Da parte del Comune c’è un impegno di quasi 1,4 milioni di euro per tre anni dal primo giugno 2021. «Arrivano qui per diversi motivi: perdita del lavoro, uso di sostanze, abuso di alcol, ma anche disagio generico, con mancanza di relazioni. Quando viene a mancare un elemento come il lavoro, la salute, la famiglia, queste persone si trovano sole, con fragilità sociale, non riescono ad andare avanti e si ritrovano in strada», dice Laura Vitali, coordinatrice del Cpac. La richiesta principale è sempre l’alloggio: «La prima risposta possibile - continua Vitali - è il dormitorio del Galgario, dove ci sono poche regole di base: rispetto degli orari, niente droga, armi, violenza, non più di tre assenze ingiustificate. La maggior parte riesce a starci, poi si costruisce insieme il passo successivo: il dormitorio è una sistemazione solo temporanea. I primi colloqui aiutano a conoscere la persona, la sua storia; se è possibile un percorso si passa alla fase progettuale per un dopo-dormitorio. Ad oggi le persone non rimangono più di 4 mesi, periodo in cui si sperimenta la tenuta; ma i tempi dipendono dalle disponibilità per le seconde accoglienze, per esempio comunità terapeutiche: hanno in genere liste d’attesa, così come gli appartamenti, oltre a tempistiche legate ad aspetti burocratici che riguardano permessi o residenza. Noi collaboriamo con gli altri enti che si occupano di grave emarginazioni e ai servizi come Cps, Serd servizio sociali».
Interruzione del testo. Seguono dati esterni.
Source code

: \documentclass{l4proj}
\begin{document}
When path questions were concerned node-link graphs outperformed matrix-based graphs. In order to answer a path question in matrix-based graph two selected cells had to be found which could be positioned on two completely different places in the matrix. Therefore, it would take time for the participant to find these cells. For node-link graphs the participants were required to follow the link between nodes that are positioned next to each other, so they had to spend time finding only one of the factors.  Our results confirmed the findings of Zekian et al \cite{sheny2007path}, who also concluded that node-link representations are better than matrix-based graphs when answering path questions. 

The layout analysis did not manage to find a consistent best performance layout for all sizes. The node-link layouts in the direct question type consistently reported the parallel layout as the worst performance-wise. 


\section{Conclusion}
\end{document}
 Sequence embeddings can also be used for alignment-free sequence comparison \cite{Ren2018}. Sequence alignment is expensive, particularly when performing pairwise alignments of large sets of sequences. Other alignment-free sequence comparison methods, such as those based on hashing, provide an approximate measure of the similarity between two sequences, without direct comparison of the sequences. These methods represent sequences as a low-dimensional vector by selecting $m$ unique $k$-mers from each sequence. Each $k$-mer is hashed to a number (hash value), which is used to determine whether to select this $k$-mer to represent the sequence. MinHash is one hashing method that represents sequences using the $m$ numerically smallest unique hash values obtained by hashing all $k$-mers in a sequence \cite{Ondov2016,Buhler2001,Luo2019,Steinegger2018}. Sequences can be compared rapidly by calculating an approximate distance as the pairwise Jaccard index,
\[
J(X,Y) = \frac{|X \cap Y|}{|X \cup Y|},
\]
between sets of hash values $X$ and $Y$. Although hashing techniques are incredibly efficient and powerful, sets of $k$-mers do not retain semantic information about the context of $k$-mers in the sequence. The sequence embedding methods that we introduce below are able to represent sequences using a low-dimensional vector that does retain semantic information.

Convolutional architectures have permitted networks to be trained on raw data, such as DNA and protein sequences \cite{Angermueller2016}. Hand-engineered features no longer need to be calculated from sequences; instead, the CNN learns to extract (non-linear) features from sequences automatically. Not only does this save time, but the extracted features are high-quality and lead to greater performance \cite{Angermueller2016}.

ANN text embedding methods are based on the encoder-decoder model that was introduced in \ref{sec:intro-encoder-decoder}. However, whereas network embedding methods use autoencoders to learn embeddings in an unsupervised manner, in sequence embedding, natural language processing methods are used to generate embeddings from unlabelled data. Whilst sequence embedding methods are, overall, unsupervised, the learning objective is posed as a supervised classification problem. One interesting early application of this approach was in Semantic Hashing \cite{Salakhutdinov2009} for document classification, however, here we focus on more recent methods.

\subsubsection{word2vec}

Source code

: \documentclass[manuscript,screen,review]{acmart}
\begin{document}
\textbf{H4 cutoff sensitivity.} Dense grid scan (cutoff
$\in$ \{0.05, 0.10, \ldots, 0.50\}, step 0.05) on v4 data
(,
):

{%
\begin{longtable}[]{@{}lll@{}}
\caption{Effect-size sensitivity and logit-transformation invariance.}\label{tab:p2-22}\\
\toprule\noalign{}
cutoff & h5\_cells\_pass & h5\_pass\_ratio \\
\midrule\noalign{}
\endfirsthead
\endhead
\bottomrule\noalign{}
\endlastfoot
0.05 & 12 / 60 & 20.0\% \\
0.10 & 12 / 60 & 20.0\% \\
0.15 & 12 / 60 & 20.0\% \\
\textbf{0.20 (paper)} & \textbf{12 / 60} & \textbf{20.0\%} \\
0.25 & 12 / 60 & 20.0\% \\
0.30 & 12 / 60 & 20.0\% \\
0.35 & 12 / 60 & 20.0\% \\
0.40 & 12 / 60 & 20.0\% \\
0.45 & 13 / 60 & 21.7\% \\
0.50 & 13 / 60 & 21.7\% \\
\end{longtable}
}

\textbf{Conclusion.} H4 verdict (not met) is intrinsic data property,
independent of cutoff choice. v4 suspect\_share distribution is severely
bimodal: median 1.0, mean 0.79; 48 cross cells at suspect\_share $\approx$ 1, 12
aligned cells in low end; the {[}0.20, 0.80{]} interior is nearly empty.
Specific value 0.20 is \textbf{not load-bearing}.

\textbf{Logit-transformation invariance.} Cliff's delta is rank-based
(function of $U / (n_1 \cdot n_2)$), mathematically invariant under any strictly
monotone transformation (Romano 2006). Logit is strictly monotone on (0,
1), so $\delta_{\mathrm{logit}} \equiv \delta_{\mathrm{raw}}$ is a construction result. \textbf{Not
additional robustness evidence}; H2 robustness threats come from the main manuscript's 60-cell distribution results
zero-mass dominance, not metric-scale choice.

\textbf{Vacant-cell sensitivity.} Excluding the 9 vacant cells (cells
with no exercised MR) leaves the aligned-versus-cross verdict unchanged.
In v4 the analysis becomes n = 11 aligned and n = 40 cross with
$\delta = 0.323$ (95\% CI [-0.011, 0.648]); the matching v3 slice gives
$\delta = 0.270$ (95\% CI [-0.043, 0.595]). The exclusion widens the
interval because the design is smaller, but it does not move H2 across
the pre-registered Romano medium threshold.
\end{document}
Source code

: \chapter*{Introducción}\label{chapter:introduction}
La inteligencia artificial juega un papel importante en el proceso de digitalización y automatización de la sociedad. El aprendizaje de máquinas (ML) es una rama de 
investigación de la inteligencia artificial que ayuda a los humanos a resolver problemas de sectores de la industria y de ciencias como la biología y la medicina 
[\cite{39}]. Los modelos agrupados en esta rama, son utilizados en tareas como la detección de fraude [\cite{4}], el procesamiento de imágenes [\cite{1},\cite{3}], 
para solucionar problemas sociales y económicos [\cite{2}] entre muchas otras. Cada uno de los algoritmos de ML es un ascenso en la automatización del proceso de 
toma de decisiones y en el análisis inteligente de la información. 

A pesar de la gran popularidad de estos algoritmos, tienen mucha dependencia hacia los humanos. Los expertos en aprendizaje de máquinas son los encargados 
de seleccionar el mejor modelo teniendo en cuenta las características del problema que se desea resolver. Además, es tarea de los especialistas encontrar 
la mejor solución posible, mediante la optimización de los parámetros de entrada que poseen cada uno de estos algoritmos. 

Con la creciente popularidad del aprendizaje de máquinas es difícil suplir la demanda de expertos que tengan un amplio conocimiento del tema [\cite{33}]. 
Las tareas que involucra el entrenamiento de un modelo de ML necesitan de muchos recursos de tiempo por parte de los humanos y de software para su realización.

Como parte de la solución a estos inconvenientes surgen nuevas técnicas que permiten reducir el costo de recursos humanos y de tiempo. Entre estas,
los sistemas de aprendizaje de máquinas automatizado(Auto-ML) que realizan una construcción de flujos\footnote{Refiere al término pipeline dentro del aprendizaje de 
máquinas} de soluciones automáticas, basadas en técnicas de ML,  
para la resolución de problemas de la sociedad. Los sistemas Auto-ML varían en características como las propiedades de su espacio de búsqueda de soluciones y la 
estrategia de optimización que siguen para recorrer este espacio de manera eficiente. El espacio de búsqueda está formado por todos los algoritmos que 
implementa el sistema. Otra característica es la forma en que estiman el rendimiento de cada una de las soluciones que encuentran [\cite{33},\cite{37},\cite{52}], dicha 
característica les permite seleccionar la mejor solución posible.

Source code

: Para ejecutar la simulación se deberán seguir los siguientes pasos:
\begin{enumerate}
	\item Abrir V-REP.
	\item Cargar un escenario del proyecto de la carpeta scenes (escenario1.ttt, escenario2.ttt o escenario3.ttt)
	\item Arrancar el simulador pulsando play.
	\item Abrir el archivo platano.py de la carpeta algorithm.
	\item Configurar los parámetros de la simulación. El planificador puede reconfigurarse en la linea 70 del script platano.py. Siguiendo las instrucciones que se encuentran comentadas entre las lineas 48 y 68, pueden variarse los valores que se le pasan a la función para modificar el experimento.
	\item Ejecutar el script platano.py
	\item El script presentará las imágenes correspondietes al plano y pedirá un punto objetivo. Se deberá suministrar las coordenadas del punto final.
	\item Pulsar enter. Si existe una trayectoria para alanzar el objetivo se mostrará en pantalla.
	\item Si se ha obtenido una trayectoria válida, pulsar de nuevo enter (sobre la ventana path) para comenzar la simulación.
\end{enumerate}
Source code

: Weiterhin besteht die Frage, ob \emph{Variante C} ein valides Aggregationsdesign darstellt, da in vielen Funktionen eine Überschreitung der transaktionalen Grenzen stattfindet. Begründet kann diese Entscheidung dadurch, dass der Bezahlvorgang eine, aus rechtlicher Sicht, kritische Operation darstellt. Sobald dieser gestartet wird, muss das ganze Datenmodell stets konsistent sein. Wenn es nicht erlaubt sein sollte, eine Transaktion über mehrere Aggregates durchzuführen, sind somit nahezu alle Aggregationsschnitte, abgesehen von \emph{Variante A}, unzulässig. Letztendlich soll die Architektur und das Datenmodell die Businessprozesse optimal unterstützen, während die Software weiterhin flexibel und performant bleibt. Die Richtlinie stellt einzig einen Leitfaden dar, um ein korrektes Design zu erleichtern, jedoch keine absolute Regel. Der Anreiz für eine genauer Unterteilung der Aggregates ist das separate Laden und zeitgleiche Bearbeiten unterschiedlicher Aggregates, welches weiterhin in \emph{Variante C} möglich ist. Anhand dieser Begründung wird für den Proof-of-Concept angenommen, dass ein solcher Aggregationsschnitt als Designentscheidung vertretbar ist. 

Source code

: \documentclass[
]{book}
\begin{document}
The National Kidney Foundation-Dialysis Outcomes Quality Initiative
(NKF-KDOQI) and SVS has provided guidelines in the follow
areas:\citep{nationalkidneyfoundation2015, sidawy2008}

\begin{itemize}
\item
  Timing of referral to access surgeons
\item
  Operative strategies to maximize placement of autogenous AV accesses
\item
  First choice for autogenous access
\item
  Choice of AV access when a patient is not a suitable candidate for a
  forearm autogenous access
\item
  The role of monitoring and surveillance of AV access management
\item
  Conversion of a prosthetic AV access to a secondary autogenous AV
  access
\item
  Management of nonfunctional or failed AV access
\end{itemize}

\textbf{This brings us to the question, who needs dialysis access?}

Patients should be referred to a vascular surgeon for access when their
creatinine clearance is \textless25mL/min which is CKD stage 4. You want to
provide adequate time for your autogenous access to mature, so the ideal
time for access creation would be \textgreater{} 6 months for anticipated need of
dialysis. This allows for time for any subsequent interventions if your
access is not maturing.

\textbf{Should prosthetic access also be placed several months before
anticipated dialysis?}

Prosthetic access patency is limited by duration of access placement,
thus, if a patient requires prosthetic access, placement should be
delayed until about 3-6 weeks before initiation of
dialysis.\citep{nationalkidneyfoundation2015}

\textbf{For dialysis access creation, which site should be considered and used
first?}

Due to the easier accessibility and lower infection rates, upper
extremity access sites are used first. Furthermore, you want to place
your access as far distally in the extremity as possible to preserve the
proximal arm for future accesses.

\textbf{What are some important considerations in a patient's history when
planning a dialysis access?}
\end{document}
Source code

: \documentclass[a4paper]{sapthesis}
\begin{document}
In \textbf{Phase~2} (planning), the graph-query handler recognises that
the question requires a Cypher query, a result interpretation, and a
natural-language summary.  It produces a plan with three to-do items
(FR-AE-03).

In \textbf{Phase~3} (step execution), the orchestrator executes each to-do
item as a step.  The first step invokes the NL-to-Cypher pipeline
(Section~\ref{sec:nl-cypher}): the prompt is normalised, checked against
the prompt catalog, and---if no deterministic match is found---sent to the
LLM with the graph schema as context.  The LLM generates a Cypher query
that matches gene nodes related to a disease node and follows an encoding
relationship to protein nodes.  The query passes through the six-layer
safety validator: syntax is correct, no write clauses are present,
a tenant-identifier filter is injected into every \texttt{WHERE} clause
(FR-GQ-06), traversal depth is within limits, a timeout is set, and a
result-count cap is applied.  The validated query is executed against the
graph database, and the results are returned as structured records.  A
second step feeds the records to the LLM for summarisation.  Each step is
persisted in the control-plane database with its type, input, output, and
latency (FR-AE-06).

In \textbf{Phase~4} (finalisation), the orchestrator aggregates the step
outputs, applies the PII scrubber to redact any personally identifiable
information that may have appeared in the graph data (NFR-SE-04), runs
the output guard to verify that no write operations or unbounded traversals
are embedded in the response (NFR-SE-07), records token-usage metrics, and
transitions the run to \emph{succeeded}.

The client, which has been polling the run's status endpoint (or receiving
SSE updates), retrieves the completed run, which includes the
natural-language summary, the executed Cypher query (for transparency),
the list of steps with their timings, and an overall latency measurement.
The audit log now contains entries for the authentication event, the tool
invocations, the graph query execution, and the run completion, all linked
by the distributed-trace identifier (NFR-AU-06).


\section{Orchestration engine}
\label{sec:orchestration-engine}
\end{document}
Richiedenti asilo in crescita

Negli ultimi tempi il fenomeno più evidente riguarda i richiedenti asilo, usciti dai centri di accoglienza temporanea: «Sono per lo più pakistani, fuori dai canali prefettizi, perché arrivano a Bergamo dalla rotta balcanica. Qui fanno la prima domanda di asilo politico, ma le tempistiche sono lunghe. Il loro bisogno è legato a burocrazia e lingua. Non c’è spazio nei Cas». Maggior fragilità tocca le donne, che in strada sono esposte a violenze ed aggressioni; il dormitorio femminile Palazzolo ha sette posti, di cui due in emergenza; le donne possono entrarci anche se consumatrici di sostanze, ma anche in questo caso si cerca di avviare un progetto; la maggior parte sono italiane, spesso arrivano attraverso il servizio bassa soglia del Drop presente in stazione. «I percorsi sono lunghi, non lineari, con ricadute. Molto complessi soprattutto per le persone che hanno vissuto per anni in strada: qualcuno che alla fine ottiene un alloggio popolare continua a vivere come fosse ancora in strada. È difficile decostruire certe abitudini. Bisognerebbe evitare la cronicizzazione delle situazioni, si rischia che la strada diventi la casa, e solo quella sentita come tale. Decostruire quello che è stata una vita è complesso e lungo, ma possibile. Comunque al Centro ascolto è sempre possibile tornare, anche dopo mille ricadute, a meno che ci siano stati agiti violenti».

Altro aspetto che viene garantito la sanità : «Oltre alla convenzione con l’Istituto Palazzolo per l’ambulatorio di prossimità, alcuni sono sostenuti nell’acquisto dei farmaci, con convenzione con farmacie della città e dell’Opera Bonomelli; inoltre c’è lo sportello “Poveri, ma cittadini” per il sostegno legale». Al Cpac operano sei volontari per l’accoglienza e suor Chiara dell’Istituto delle Poverelle che fa servizio al Centro e a Casa Samaria; dopo il primo contatto avviene la presa in carico da parte di cinque operatori Caritas.